───── Record set ─────
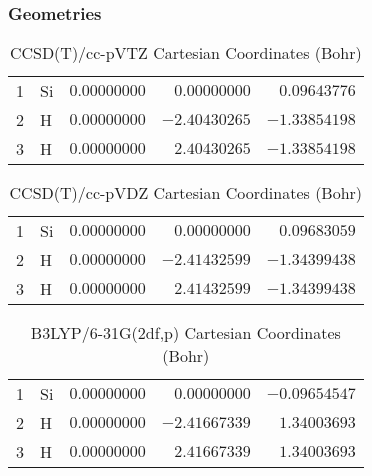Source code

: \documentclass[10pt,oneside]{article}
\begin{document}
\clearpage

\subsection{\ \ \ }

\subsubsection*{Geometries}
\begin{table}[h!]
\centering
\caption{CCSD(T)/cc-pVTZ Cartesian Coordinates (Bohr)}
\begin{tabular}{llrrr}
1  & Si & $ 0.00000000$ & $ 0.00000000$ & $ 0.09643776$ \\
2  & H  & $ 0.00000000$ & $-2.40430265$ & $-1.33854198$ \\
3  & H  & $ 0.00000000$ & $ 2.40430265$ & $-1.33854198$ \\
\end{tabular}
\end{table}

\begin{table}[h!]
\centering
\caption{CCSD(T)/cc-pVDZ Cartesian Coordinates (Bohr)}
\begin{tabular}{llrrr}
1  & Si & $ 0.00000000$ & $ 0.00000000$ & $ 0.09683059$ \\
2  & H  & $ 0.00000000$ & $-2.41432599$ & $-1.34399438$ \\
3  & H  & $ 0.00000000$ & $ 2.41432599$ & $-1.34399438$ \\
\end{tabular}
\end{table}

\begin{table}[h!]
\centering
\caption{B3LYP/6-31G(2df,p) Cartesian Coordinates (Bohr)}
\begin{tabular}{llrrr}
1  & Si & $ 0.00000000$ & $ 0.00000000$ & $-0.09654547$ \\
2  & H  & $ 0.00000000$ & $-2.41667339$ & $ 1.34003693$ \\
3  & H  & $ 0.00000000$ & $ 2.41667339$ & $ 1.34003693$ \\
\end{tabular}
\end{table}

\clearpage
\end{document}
─────
───── Record set ─────
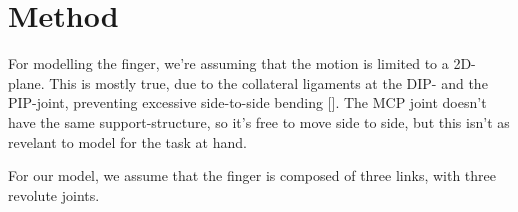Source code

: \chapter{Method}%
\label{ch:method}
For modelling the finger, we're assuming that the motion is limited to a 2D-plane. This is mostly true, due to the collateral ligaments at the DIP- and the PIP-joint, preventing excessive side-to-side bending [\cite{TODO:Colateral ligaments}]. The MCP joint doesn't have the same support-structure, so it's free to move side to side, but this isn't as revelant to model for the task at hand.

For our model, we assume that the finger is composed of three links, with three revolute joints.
─────
Description of the task:
In the records above, find each line holding "that" and copy it.

Result:
For modelling the finger, we're assuming that the motion is limited to a 2D-plane. This is mostly true, due to the collateral ligaments at the DIP- and the PIP-joint, preventing excessive side-to-side bending [\cite{TODO:Colateral ligaments}]. The MCP joint doesn't have the same support-structure, so it's free to move side to side, but this isn't as revelant to model for the task at hand.
For our model, we assume that the finger is composed of three links, with three revolute joints.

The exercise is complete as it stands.